* [What the task requires]:
Your task is to write out the entire listing exactly, omitting its pictures.

* [Data shown]:
▬▬▬▬▬▬▬▬▬▬

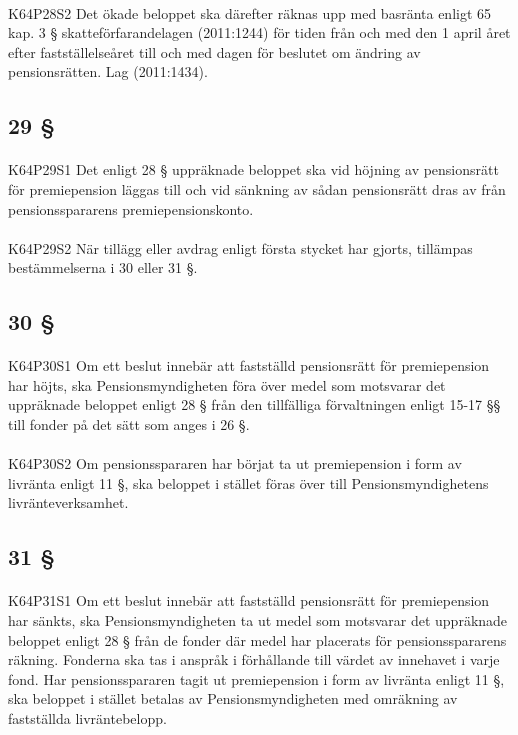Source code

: \documentclass[a4paper,notitlepage,openany,10pt]{book}
\begin{document}
\paragraph*{}
{\tiny K64P28S2}
Det ökade beloppet ska därefter räknas upp med basränta enligt 65 kap. 3 § skatteförfarandelagen (2011:1244) för tiden från och med den 1 april året efter fastställelseåret till och med dagen för beslutet om ändring av pensionsrätten.
Lag (2011:1434).
\subsection*{29 §}
\paragraph*{}
{\tiny K64P29S1}
Det enligt 28 § uppräknade beloppet ska vid höjning av pensionsrätt för premiepension läggas till och vid sänkning av sådan pensionsrätt dras av från pensionsspararens premiepensionskonto.
\paragraph*{}
{\tiny K64P29S2}
När tillägg eller avdrag enligt första stycket har gjorts, tillämpas bestämmelserna i 30 eller 31 §.
\subsection*{30 §}
\paragraph*{}
{\tiny K64P30S1}
Om ett beslut innebär att fastställd pensionsrätt för premiepension har höjts, ska Pensionsmyndigheten föra över medel som motsvarar det uppräknade beloppet enligt 28 § från den tillfälliga förvaltningen enligt 15-17 §§ till fonder på det sätt som anges i 26 §.
\paragraph*{}
{\tiny K64P30S2}
Om pensionsspararen har börjat ta ut premiepension i form av livränta enligt 11 §, ska beloppet i stället föras över till Pensionsmyndighetens livränteverksamhet.
\subsection*{31 §}
\paragraph*{}
{\tiny K64P31S1}
Om ett beslut innebär att fastställd pensionsrätt för premiepension har sänkts, ska Pensionsmyndigheten ta ut medel som motsvarar det uppräknade beloppet enligt 28 § från de fonder där medel har placerats för pensionsspararens räkning.
Fonderna ska tas i anspråk i förhållande till värdet av innehavet i varje fond. Har pensionsspararen tagit ut premiepension i form av livränta enligt 11 §, ska beloppet i stället betalas av Pensionsmyndigheten med omräkning av fastställda livräntebelopp.
\end{document}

▬▬▬▬▬▬▬▬▬▬

* [Answer for this exercise]:
Source code

: \documentclass[a4paper,notitlepage,openany,10pt]{book}
\begin{document}
\paragraph*{}
{\tiny K64P28S2}
Det ökade beloppet ska därefter räknas upp med basränta enligt 65 kap. 3 § skatteförfarandelagen (2011:1244) för tiden från och med den 1 april året efter fastställelseåret till och med dagen för beslutet om ändring av pensionsrätten.
Lag (2011:1434).
\subsection*{29 §}
\paragraph*{}
{\tiny K64P29S1}
Det enligt 28 § uppräknade beloppet ska vid höjning av pensionsrätt för premiepension läggas till och vid sänkning av sådan pensionsrätt dras av från pensionsspararens premiepensionskonto.
\paragraph*{}
{\tiny K64P29S2}
När tillägg eller avdrag enligt första stycket har gjorts, tillämpas bestämmelserna i 30 eller 31 §.
\subsection*{30 §}
\paragraph*{}
{\tiny K64P30S1}
Om ett beslut innebär att fastställd pensionsrätt för premiepension har höjts, ska Pensionsmyndigheten föra över medel som motsvarar det uppräknade beloppet enligt 28 § från den tillfälliga förvaltningen enligt 15-17 §§ till fonder på det sätt som anges i 26 §.
\paragraph*{}
{\tiny K64P30S2}
Om pensionsspararen har börjat ta ut premiepension i form av livränta enligt 11 §, ska beloppet i stället föras över till Pensionsmyndighetens livränteverksamhet.
\subsection*{31 §}
\paragraph*{}
{\tiny K64P31S1}
Om ett beslut innebär att fastställd pensionsrätt för premiepension har sänkts, ska Pensionsmyndigheten ta ut medel som motsvarar det uppräknade beloppet enligt 28 § från de fonder där medel har placerats för pensionsspararens räkning.
Fonderna ska tas i anspråk i förhållande till värdet av innehavet i varje fond. Har pensionsspararen tagit ut premiepension i form av livränta enligt 11 §, ska beloppet i stället betalas av Pensionsmyndigheten med omräkning av fastställda livräntebelopp.
\end{document}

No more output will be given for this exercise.